Il concetto di spettacolo nello spettacolo è spiegata da Mollino anche per gli interni del teatro: “Visione degli arrivi all’ingresso, circolazione visibile esternamente in modo da vedere tutta la coreografia del pubblico durante gli intervalli; è appunto con i mezzi tecnici attuali che si è potuto realizzare questo concerto di nastri aerei che servono alla circolazione del teatro in uno con l’abolizione di ogni corridoio”. Oltre a ciò, Mollino era consapevole dell’evoluzione tecnologica. “La scenografia attuale – così scriveva – per motivi imprescindibili, che derivano particolarmente dal concorso imponente e determinante delle luci quale fattore pittorico e psicologico dello spettacolo, si basa principalmente su elementi volumetrici e costruiti (…) questo indirizzo del moderno allestimento scenico impone la disponibilità di vaste superfici libere in collegamento diretto con la scena principale e di ampi depositi; richiede l’installazione di mezzi meccanici di traslazione e di sollevamento.

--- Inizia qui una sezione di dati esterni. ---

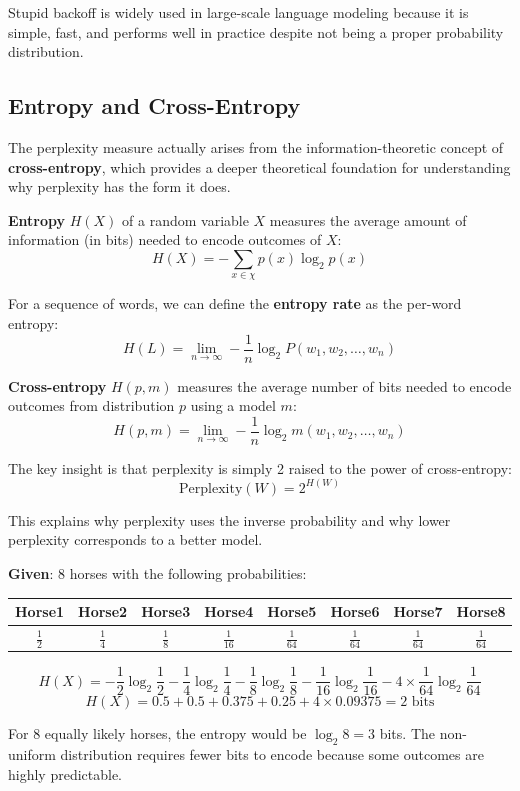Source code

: \documentclass[11pt,a4paper]{article}
\begin{document}
Stupid backoff is widely used in large-scale language modeling because it is simple, fast, and performs well in practice despite not being a proper probability distribution.

\subsection{Entropy and Cross-Entropy}

The perplexity measure actually arises from the information-theoretic concept of \textbf{cross-entropy}, which provides a deeper theoretical foundation for understanding why perplexity has the form it does.

\textbf{Entropy} $H(X)$ of a random variable $X$ measures the average amount of information (in bits) needed to encode outcomes of $X$:
\[
H(X) = -\sum_{x \in \chi} p(x) \log_2 p(x)
\]

For a sequence of words, we can define the \textbf{entropy rate} as the per-word entropy:
\[
H(L) = \lim_{n \to \infty} -\frac{1}{n} \log_2 P(w_1, w_2, \ldots, w_n)
\]

\textbf{Cross-entropy} $H(p, m)$ measures the average number of bits needed to encode outcomes from distribution $p$ using a model $m$:
\[
H(p, m) = \lim_{n \to \infty} -\frac{1}{n} \log_2 m(w_1, w_2, \ldots, w_n)
\]

The key insight is that perplexity is simply 2 raised to the power of cross-entropy:
\[
\text{Perplexity}(W) = 2^{H(W)}
\]

This explains why perplexity uses the inverse probability and why lower perplexity corresponds to a better model.

\begin{tcolorbox}[colback=green!5!white,colframe=green!75!black,title=\textbf{Numerical: Entropy of a Horse Race}]
\textbf{Given}: 8 horses with the following probabilities:
\begin{center}
\begin{tabular}{|c|c|c|c|c|c|c|c|}
\hline
Horse1 & Horse2 & Horse3 & Horse4 & Horse5 & Horse6 & Horse7 & Horse8 \\ \hline
$\frac{1}{2}$ & $\frac{1}{4}$ & $\frac{1}{8}$ & $\frac{1}{16}$ & $\frac{1}{64}$ & $\frac{1}{64}$ & $\frac{1}{64}$ & $\frac{1}{64}$ \\ \hline
\end{tabular}
\end{center}

\[
H(X) = -\frac{1}{2}\log_2\frac{1}{2} - \frac{1}{4}\log_2\frac{1}{4} - \frac{1}{8}\log_2\frac{1}{8} - \frac{1}{16}\log_2\frac{1}{16} - 4 \times \frac{1}{64}\log_2\frac{1}{64}
\]
\[
H(X) = 0.5 + 0.5 + 0.375 + 0.25 + 4 \times 0.09375 = 2 \text{ bits}
\]

For 8 equally likely horses, the entropy would be $\log_2 8 = 3$ bits. The non-uniform distribution requires fewer bits to encode because some outcomes are highly predictable.
\end{tcolorbox}
\end{document}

Nella progettazione del nuovo teatro Regio ci siamo proposti di trarre il massimo vantaggio dalle dimensioni planimetriche disponibili, per conferire al palcoscenico quegli spazi che ne permettono una agibilità ordinata, agile ed economica”. Alcuni elementi come il boccascena a video – purtroppo oggi nascosto da una struttura posticcia reticolare adibita all’impianto luci e speriamo prima o poi, grazie ad accorgimenti tecnologici, reso nuovamente visibile – mostravano il tratto distintivo del progetto molliniano.
Oltre ai meriti di un’attività artistica che ha portato in alcuni casi il teatro a livelli internazionali, in questi cinquant’anni il nuovo Regio ha formulato un nuovo modello di architettura teatrale, capace di aggiornarsi superando i canoni classici e tradizionali dei luoghi deputati allo spettacolo. Un modello che sarà ripreso, secondo le sensibilità dei singoli architetti, per la ricostruzione di altri teatri nel nostro Paese.